Parsons v. Kal Kan Food, Inc.

Kane, J.

Plaintiffs commenced this action alleging injuries due to defendants’ negligence in relation to an accident at a warehouse in New Jersey. Defendant East Coast Warehouse and Distribution Company (hereinafter defendant) moved to dismiss the complaint against it for lack of personal jurisdiction (see CPLR 3211 [a] [8]). Supreme Court granted the motion, prompting plaintiffs’ appeal.

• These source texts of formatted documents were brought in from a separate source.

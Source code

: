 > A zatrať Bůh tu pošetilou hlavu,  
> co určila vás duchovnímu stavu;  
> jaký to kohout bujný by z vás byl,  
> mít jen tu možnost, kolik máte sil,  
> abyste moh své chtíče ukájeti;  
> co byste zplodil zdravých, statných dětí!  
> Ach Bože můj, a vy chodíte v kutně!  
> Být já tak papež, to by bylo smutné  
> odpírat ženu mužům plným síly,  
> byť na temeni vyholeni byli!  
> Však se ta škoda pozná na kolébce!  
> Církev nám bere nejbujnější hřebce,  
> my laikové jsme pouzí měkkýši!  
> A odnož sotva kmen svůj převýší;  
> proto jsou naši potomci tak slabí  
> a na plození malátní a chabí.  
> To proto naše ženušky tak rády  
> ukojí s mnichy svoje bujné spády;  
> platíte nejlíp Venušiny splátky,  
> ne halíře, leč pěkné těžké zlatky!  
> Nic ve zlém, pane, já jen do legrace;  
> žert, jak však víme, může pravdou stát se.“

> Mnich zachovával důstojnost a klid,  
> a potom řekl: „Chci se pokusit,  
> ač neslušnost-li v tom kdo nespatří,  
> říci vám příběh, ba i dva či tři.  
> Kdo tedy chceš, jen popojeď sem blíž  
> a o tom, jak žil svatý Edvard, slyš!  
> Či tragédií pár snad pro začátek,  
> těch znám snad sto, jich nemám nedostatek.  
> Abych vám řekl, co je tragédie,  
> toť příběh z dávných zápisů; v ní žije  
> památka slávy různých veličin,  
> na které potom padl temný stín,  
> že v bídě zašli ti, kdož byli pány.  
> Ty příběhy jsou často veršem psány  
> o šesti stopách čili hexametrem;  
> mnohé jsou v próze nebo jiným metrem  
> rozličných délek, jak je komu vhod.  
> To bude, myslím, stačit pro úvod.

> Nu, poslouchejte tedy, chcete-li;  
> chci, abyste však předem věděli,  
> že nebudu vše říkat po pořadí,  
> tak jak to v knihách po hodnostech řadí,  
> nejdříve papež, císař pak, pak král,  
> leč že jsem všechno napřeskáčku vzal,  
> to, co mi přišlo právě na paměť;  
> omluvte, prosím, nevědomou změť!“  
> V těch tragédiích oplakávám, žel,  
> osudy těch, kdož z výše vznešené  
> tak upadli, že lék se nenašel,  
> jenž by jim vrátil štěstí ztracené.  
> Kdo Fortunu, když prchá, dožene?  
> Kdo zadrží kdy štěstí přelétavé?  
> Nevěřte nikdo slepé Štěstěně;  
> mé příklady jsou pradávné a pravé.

Defendant is not subject to personal jurisdiction in New York under CPLR 301.* That statute permits New York courts to exercise jurisdiction over an entity that has engaged in “a continuous and systematic course of ‘doing business’ ” in this state, such that it may be said to have a presence here (Landoil Resources Corp. v Alexander & Alexander Servs., 77 NY2d 28, 33 [1990]). Defendant is a New Jersey corporation not registered to do business in New York, it neither owns nor leases any real or personal property here, pays no New York taxes and none of its corporate officers reside in this state. Defendant’s principal place of business is in New Jersey, where it warehouses products for its customers and facilitates distribution of those products via trucking companies. Some of its customers are New York residents and some of the products they store at defendant’s facility either come from or are shipped to New York. But defendant does not transport these products itself and does not own any tractors or trailers. Although defendant mailed brochures to customers in New York and its Web site was accessible worldwide, mere solicitation of business in New York is insufficient to constitute doing business here (see Miller v Surf Props., 4 NY2d 475, 480 [1958]; see also Holness v Maritime Overseas Corp., 251 AD2d 220, 222-223 [1998]). To satisfy the “solicitation-plus” rule; the aggregate of the corporation’s activities within this state “must be with a fair measure of permanence and continuity and not occasional or casual” (Chamberlain v Jiminy Peak, 15.5 AD2d 768, 769 [1989]; see Laufer v Ostrow, 55 NY2d 305, 310 [1982]; Tauza v Susque*1503hanna Coal Co., 220 NY 259, 267 [1917]). Visits by defendant’s executive vice-president to New York once or twice per year to solicit sales or maintain relationships with its customers were too sporadic and infrequent to constitute a presence by defendant (see Laufer v Ostrow, 55 NY2d at 308-310; Cardone v Jiminy Peak, 245 AD2d 1002, 1003-1004 [1997]; Pacamor Bearings v Molon Motors & Coil, 102 AD2d 355, 357 [1984]). Considering the circumstances, defendant had no presence in New York such that it could be said to be doing business here.

Plaintiffs attempt to obtain jurisdiction by pointing to activities in New York of Safeway Trucking Corporation, an affiliate of defendant. We are unpersuaded. Safeway shares an address and phone number with defendant, uses the same Web site and promotional brochure, and the same individuals are officers and directors of both corporations. But the corporations provide different types of services. While defendant offers warehousing and distribution services, Safeway is a trucking company that transports products from defendant’s warehouse and elsewhere. Despite being part of a family-owned business network, the corporations do not have a parent/subsidiary relationship, are not alter egos of one another and neither is the other’s agent, so as to subject defendant to jurisdiction based upon Safeway’s presence in New York (see Delagi v Volkswagenwerk AG of Wolfsburg, Germany, 29 NY2d 426, 432 [1972]; see also Frummer v Hilton Hotels Intl., 19 NY2d 533, 537-538 [1967]; Pacamor Bearings v Molon Motors & Coil, 102 AD2d at 357). As defendant is not subject to personal jurisdiction in New York, Supreme Court properly granted defendant’s motion to dismiss the complaint against it.

Cardona, EJ., Mercure, Spain and Lahtinen, JJ., concur. Ordered that the order is affirmed, with costs.

Plaintiffs make no claim that there is long-arm jurisdiction under CPLR 302.